**Data extract**
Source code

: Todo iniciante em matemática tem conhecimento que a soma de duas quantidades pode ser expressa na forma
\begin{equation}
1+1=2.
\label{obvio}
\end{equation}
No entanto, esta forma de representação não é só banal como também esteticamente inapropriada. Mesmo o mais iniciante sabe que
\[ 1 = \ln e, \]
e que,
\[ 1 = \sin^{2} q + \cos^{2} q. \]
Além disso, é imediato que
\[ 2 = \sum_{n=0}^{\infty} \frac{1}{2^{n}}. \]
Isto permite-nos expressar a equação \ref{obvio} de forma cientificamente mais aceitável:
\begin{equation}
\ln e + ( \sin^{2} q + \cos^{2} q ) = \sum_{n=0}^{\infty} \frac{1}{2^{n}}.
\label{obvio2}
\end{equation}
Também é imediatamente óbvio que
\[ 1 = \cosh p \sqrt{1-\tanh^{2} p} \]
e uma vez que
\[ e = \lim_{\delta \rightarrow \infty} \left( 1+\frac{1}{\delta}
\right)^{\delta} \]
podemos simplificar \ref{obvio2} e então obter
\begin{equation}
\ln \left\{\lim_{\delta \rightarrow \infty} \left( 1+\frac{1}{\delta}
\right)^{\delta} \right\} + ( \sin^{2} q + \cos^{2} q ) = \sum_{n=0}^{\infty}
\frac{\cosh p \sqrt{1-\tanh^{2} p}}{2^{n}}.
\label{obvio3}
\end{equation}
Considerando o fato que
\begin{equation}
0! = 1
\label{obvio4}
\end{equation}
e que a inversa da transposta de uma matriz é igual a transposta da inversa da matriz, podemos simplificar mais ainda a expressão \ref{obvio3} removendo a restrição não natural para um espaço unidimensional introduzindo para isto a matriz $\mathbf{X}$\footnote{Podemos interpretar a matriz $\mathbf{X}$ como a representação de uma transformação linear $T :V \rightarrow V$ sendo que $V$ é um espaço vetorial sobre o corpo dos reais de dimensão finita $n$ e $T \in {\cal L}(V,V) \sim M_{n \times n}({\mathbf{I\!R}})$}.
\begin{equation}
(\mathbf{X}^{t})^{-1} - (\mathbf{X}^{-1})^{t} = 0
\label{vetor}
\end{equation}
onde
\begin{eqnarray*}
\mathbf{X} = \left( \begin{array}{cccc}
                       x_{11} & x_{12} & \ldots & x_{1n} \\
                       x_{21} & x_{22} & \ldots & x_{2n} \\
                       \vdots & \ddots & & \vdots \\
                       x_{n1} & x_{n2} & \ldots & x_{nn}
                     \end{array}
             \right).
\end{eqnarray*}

**What you have to do**
Only the number of lines above that contain "iniciante" should be given as the answer.

**Response for this exercise**
2